Fig 7 10-year survival plot of those patients with ALL transplanted in Belfast in both CR1 and CR2

Chronic Myeloid Leukaemia and Aplastic Anaemia Due to small numbers within these subgroups, comparisons with international data were felt to be unreliable and therefore not performed.

Fig 8 Cause of death following allogeneic transplant in Belfast

Since the introduction of transplant, relapse and non-relapse mortality have made a significant impact on overall survival rates¹². The majority of deaths have been found to be related to toxicity from the conditioning regime, infections, GvHD and disease relapse¹². This has led to major progress in supportive care, immunosuppression and infection management during the transplant period¹². During the pancytopenic phase many units (including Belfast) nurse patients in single rooms using clean air systems.
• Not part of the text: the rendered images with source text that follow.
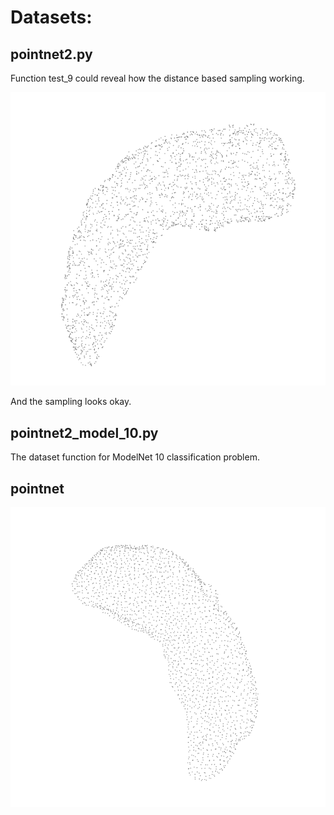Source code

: # Datasets:

## pointnet2.py

Function test_9 could reveal how the distance based sampling working.

![](../../image/distance_sampling.png)

And the sampling looks okay.

## pointnet2_model_10.py

The dataset function for ModelNet 10 classification problem.

## pointnet

![](../../image/yh_fps.png)
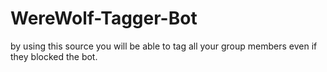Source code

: # WereWolf-Tagger-Bot
by using this source you will be able to tag all your group members even if they blocked the bot.
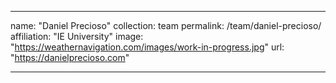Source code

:---

name: "Daniel Precioso"
collection: team
permalink: /team/daniel-precioso/
affiliation: "IE University"
image: "https://weathernavigation.com/images/work-in-progress.jpg"
url: "https://danielprecioso.com"

---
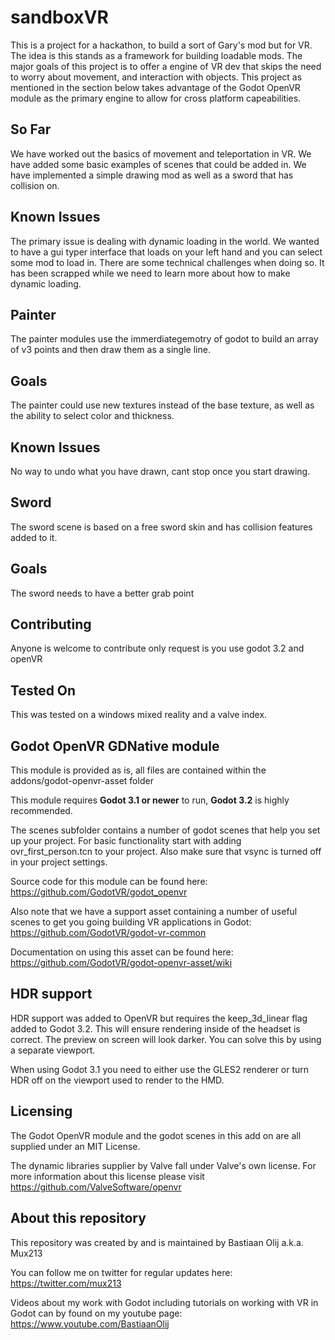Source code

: # sandboxVR

This is a project for a hackathon, to build a sort of Gary's mod but for VR. The idea is this stands as a framework for building loadable mods. 
The major goals of this project is to offer a engine of VR dev that skips the need to worry about movement, and interaction with objects. This project as mentioned in the section below takes advantage of the Godot OpenVR module as the primary engine to allow for cross platform capeabilities. 

## So Far

We have worked out the basics of movement and teleportation in VR. We have added some basic examples of scenes that could be added in. We have implemented a simple drawing mod as well as a sword that has collision on.

## Known Issues

The primary issue is dealing with dynamic loading in the world. We wanted to have a gui typer interface that loads on your left hand and you can select some mod to load in. There are some technical challenges when doing so. It has been scrapped while we need to learn more about how to make dynamic loading.

## Painter

The painter modules use the immerdiategemotry of godot to build an array of v3 points and then draw them as a single line. 

## Goals

The painter could use new textures instead of the base texture, as well as the ability to select color and thickness.

## Known Issues

No way to undo what you have drawn, cant stop once you start drawing.

## Sword

The sword scene is based on a free sword skin and has collision features added to it. 

## Goals

The sword needs to have a better grab point

## Contributing
Anyone is welcome to contribute only request is you use godot 3.2 and openVR

## Tested On

This was tested on a windows mixed reality and a valve index.

## Godot OpenVR GDNative module
This module is provided as is, all files are contained within the addons/godot-openvr-asset folder

This module requires **Godot 3.1 or newer** to run, **Godot 3.2** is highly recommended.

The scenes subfolder contains a number of godot scenes that help you set up your project. 
For basic functionality start with adding ovr_first_person.tcn to your project.
Also make sure that vsync is turned off in your project settings.

Source code for this module can be found here:
https://github.com/GodotVR/godot_openvr

Also note that we have a support asset containing a number of useful scenes to get you going building VR applications in Godot:
https://github.com/GodotVR/godot-vr-common

Documentation on using this asset can be found here:
https://github.com/GodotVR/godot-openvr-asset/wiki

HDR support
-----------
HDR support was added to OpenVR but requires the keep_3d_linear flag added to Godot 3.2. This will ensure rendering inside of the headset is correct. The preview on screen will look darker. You can solve this by using a separate viewport.

When using Godot 3.1 you need to either use the GLES2 renderer or turn HDR off on the viewport used to render to the HMD.

Licensing
---------
The Godot OpenVR module and the godot scenes in this add on are all supplied under an MIT License.

The dynamic libraries supplier by Valve fall under Valve's own license.
For more information about this license please visit https://github.com/ValveSoftware/openvr

About this repository
---------------------
This repository was created by and is maintained by Bastiaan Olij a.k.a. Mux213

You can follow me on twitter for regular updates here:
https://twitter.com/mux213

Videos about my work with Godot including tutorials on working with VR in Godot can by found on my youtube page:
https://www.youtube.com/BastiaanOlij
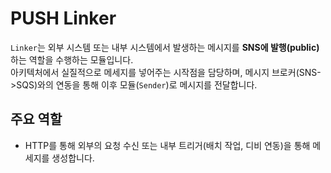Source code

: # PUSH Linker

`Linker`는 외부 시스템 또는 내부 시스템에서 발생하는 메시지를 **SNS에 발행(public)** 하는 역할을 수행하는 모듈입니다.  
아키텍처에서 실질적으로 메세지를 넣어주는 시작점을 담당하며, 메시지 브로커(SNS->SQS)와의 연동을 통해 이후 모듈(`Sender`)로 메시지를 전달합니다.

## 주요 역할

- HTTP를 통해 외부의 요청 수신 또는 내부 트리거(배치 작업, 디비 연동)을 통해 메세지를 생성합니다.

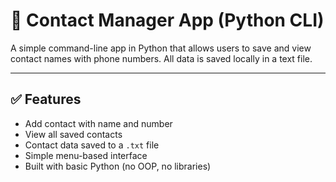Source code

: # 📇 Contact Manager App (Python CLI)

A simple command-line app in Python that allows users to save and view contact names with phone numbers. All data is saved locally in a text file.

---

## ✅ Features

- Add contact with name and number
- View all saved contacts
- Contact data saved to a `.txt` file
- Simple menu-based interface
- Built with basic Python (no OOP, no libraries)



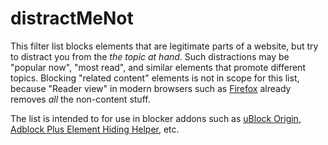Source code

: # distractMeNot

This filter list blocks elements that are legitimate parts of a website, but try to distract you from the *the topic at hand*. Such distractions may be "popular now", "most read", and similar elements that promote different topics. Blocking "related content" elements is not in scope for this list, because "Reader view" in modern browsers such as [Firefox](https://www.mozilla.org/firefox/) already removes *all* the non-content stuff.

The list is intended to for use in blocker addons such as [uBlock Origin](https://github.com/gorhill/uBlock#beware-ublock-origin-is-completely-unrelated-to-the-web-site-ublockorg), [Adblock Plus Element Hiding Helper](https://addons.mozilla.org/en-US/firefox/addon/elemhidehelper/), etc.
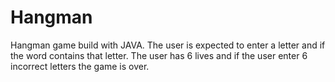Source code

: # Hangman
Hangman game build with JAVA. The user is expected to enter a letter and if the word contains that letter. The user has 6 lives and if the user enter 6 incorrect letters the game is over.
The use of prophylactic anti-fungals and anti-virals is also well recognised⁷. Advances in diagnostic techniques have led to improved recognition of infective organisms, with superior broad-spectrum antibiotics enhancing survival¹².

As a result of the improving management of these patients, death from infection has reduced significantly over time¹² (fig. 9). Mortality from infection can be seen to be decreasing over time, however, the ongoing risk of death from GVHD and disease relapse remains a significant challenge to haematologists (fig. 9).

Fig 9 Cause of death following transplant in Belfast

The data collected from patients in our unit highlights the success of transplantation in Belfast. In terms of morbidity, mortality and survival, results are comparable to those in international and European records.

Over the past 20 years advances have been made in both the transplant procedure and post transplant care leading to improvements in survival which are set to continue. With the new era of reduced intensity allografts the opportunities for those older patients previously unsuitable for transplant are encouraging.

As a successful transplant unit, we look forward to continued advances in the management of patients with life threatening haematological conditions and ever improving survival rates.

the authors would like to thank Dr Mary Horowitz of the CIBMTR for approval to incorporate both their illustrations and statistics within this article.

The authors have no conflict of interest.